What is required: Nothing but the pictures should be dropped when the records are transcribed word for word.
Segment Start: Records supplied
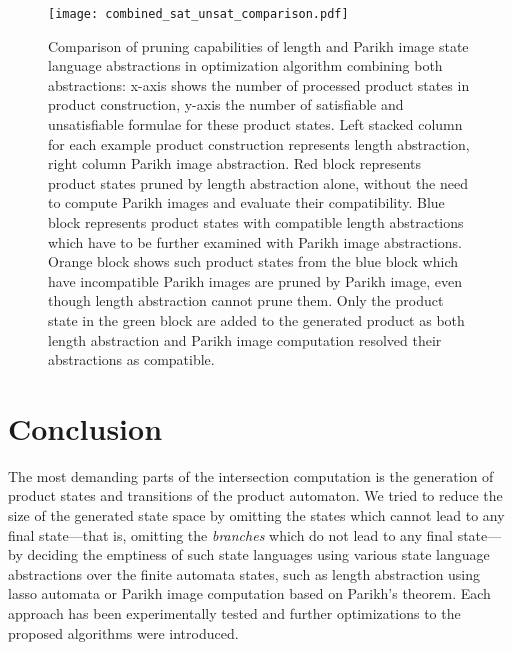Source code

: \begin{figure}[ht]
	\centering
	\texttt{[image: combined\_sat\_unsat\_comparison.pdf]}
	\caption{Comparison of pruning capabilities of length and Parikh image state language abstractions in optimization algorithm combining both abstractions: x-axis shows the number of processed product states in product construction, y-axis the number of satisfiable and unsatisfiable formulae for these product states. Left stacked column for each example product construction represents length abstraction, right column Parikh image abstraction. Red block represents product states pruned by length abstraction alone, without the need to compute Parikh images and evaluate their compatibility. Blue block represents product states with compatible length abstractions which have to be further examined with Parikh image abstractions. Orange block shows such product states from the blue block which have incompatible Parikh images are pruned by Parikh image, even though length abstraction cannot prune them. Only the product state in the green block are added to the generated product as both length abstraction and Parikh image computation resolved their abstractions as compatible.}
	\label{fig:diagram:combined_sat_unsat_comparison}
\end{figure}


\chapter{Conclusion}

The most demanding parts of the intersection computation is the generation of product states and transitions of the product automaton. We tried to reduce the size of the generated state space by omitting the states which cannot lead to any final state---that is, omitting the \textit{branches} which do not lead to any final state---by deciding the emptiness of such state languages using various state language abstractions over the finite automata states, such as length abstraction using lasso automata or Parikh image computation based on Parikh's theorem. Each approach has been experimentally tested and further optimizations to the proposed algorithms were introduced.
Segment End: Records supplied
The answer:
Source code

: \begin{figure}[ht]
	\centering
	\texttt{[image: combined\_sat\_unsat\_comparison.pdf]}
	\caption{Comparison of pruning capabilities of length and Parikh image state language abstractions in optimization algorithm combining both abstractions: x-axis shows the number of processed product states in product construction, y-axis the number of satisfiable and unsatisfiable formulae for these product states. Left stacked column for each example product construction represents length abstraction, right column Parikh image abstraction. Red block represents product states pruned by length abstraction alone, without the need to compute Parikh images and evaluate their compatibility. Blue block represents product states with compatible length abstractions which have to be further examined with Parikh image abstractions. Orange block shows such product states from the blue block which have incompatible Parikh images are pruned by Parikh image, even though length abstraction cannot prune them. Only the product state in the green block are added to the generated product as both length abstraction and Parikh image computation resolved their abstractions as compatible.}
	\label{fig:diagram:combined_sat_unsat_comparison}
\end{figure}


\chapter{Conclusion}

The most demanding parts of the intersection computation is the generation of product states and transitions of the product automaton. We tried to reduce the size of the generated state space by omitting the states which cannot lead to any final state---that is, omitting the \textit{branches} which do not lead to any final state---by deciding the emptiness of such state languages using various state language abstractions over the finite automata states, such as length abstraction using lasso automata or Parikh image computation based on Parikh's theorem. Each approach has been experimentally tested and further optimizations to the proposed algorithms were introduced.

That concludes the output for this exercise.